• _Task item_
Only a number is wanted here. Tally the lines of the data that contain "size".

————

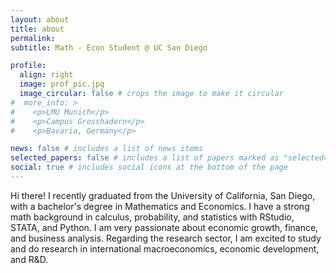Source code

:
 ```yaml
---
layout: about
title: about
permalink: 
subtitle: Math - Econ Student @ UC San Diego

profile:
  align: right
  image: prof_pic.jpg
  image_circular: false # crops the image to make it circular
#  more_info: >
#    <p>LMU Munich</p>
#    <p>Campus Grosshadern</p>
#    <p>Bavaria, Germany</p>

news: false # includes a list of news items
selected_papers: false # includes a list of papers marked as "selected={true}"
social: true # includes social icons at the bottom of the page
---
```


Hi there! I recently graduated from the University of California, San Diego, with a bachelor's degree in Mathematics and Economics. I have a strong math background in calculus, probability, and statistics with RStudio, STATA, and Python. I am very passionate about economic growth, finance, and business analysis. Regarding the research sector, I am excited to study and do research in international macroeconomics, economic development, and R&D.

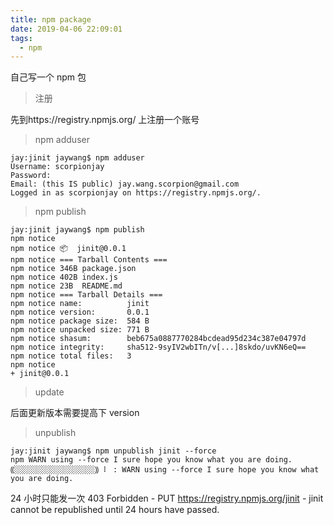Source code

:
 ```yaml
---
title: npm package
date: 2019-04-06 22:09:01
tags:
  - npm
---
```


自己写一个 npm 包

<!--more-->

> 注册

先到https://registry.npmjs.org/ 上注册一个账号

> npm adduser

```
jay:jinit jaywang$ npm adduser
Username: scorpionjay
Password:
Email: (this IS public) jay.wang.scorpion@gmail.com
Logged in as scorpionjay on https://registry.npmjs.org/.
```

> npm publish

```
jay:jinit jaywang$ npm publish
npm notice
npm notice 📦  jinit@0.0.1
npm notice === Tarball Contents ===
npm notice 346B package.json
npm notice 402B index.js
npm notice 23B  README.md
npm notice === Tarball Details ===
npm notice name:          jinit
npm notice version:       0.0.1
npm notice package size:  584 B
npm notice unpacked size: 771 B
npm notice shasum:        beb675a0887770284bcdead95d234c387e04797d
npm notice integrity:     sha512-9syIV2wbITn/v[...]8skdo/uvKN6eQ==
npm notice total files:   3
npm notice
+ jinit@0.0.1
```

> update

后面更新版本需要提高下 version

> unpublish

```
jay:jinit jaywang$ npm unpublish jinit --force
npm WARN using --force I sure hope you know what you are doing.
⸨░░░░░░░░░░░░░░░░░░⸩ ⠇ : WARN using --force I sure hope you know what you are doing.
```

24 小时只能发一次
403 Forbidden - PUT https://registry.npmjs.org/jinit - jinit cannot be republished until 24 hours have passed.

————

• _Exercise result_
2